Source data:
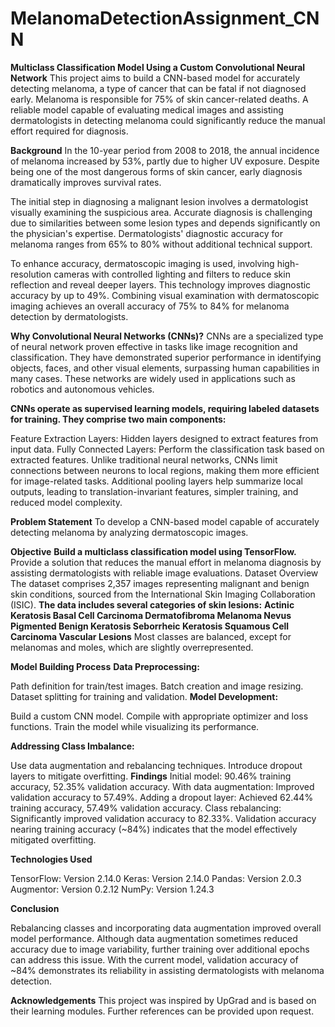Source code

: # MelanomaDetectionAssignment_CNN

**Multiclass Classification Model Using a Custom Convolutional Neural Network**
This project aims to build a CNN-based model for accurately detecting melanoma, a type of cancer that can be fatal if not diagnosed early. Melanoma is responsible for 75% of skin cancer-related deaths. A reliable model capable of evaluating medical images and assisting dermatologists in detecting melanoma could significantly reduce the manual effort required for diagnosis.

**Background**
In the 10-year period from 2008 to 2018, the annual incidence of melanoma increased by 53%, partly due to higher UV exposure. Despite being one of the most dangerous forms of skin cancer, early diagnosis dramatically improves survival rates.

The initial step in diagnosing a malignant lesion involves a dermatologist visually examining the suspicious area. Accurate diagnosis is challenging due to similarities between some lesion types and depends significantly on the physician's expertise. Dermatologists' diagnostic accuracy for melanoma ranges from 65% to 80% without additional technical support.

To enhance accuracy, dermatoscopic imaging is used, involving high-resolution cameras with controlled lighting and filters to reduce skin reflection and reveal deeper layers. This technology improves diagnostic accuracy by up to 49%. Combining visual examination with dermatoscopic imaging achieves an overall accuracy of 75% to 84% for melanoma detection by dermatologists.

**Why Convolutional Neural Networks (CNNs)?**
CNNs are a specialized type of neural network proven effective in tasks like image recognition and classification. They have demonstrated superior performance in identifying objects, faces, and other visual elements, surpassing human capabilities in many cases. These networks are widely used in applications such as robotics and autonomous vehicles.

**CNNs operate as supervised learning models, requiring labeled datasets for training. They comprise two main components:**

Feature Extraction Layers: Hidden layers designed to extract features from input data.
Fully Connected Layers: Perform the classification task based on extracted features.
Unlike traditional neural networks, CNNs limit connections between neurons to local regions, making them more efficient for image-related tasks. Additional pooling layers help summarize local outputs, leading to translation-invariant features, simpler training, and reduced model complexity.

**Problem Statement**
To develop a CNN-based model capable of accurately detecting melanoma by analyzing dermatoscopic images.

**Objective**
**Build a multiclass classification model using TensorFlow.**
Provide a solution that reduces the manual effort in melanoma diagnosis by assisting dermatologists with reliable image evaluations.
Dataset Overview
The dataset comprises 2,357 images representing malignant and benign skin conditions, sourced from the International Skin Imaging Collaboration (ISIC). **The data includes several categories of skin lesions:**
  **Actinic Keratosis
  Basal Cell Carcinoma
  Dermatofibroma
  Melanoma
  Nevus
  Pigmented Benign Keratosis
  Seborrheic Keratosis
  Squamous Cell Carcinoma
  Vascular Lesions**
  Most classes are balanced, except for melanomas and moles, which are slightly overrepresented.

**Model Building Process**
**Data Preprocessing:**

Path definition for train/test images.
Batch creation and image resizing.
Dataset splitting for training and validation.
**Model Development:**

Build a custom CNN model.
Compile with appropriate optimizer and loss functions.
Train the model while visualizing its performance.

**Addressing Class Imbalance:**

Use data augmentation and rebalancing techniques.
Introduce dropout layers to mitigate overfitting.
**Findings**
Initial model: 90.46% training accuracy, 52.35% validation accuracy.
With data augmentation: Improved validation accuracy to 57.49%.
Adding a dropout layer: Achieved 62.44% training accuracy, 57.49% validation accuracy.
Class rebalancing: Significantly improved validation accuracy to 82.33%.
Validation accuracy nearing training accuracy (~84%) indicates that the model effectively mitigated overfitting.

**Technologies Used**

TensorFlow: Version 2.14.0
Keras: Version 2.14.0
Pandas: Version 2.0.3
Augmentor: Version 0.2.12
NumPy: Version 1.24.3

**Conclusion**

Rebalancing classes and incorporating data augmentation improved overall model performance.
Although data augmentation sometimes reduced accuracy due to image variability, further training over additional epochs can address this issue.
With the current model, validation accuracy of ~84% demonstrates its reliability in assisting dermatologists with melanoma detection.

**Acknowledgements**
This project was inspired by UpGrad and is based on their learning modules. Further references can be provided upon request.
---
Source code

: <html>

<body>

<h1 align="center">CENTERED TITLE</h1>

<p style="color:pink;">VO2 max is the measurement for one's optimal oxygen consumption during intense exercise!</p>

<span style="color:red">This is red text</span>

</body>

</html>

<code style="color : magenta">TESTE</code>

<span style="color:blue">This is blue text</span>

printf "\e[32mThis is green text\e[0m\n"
...
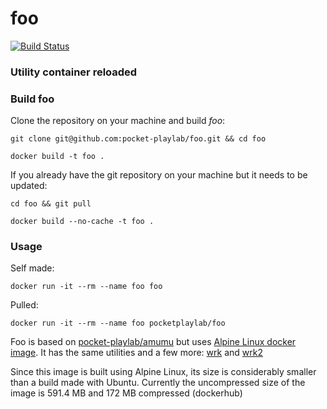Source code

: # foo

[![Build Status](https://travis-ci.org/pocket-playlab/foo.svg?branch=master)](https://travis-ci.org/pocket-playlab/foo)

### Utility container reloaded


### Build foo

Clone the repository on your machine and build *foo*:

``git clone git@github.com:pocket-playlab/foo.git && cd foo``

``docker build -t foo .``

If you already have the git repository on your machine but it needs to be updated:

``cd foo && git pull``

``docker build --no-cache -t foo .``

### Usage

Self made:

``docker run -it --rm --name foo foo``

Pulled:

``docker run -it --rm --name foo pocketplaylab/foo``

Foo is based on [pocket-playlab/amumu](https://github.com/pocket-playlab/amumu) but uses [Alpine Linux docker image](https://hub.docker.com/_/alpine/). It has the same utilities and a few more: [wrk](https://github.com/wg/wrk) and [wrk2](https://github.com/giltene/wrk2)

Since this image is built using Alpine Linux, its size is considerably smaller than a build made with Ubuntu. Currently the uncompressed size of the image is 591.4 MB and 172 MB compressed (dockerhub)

What to produce:
Every line in the data above that contains the word "learning" should be copied.

Answer area:
**CNNs operate as supervised learning models, requiring labeled datasets for training. They comprise two main components:**
This project was inspired by UpGrad and is based on their learning modules. Further references can be provided upon request.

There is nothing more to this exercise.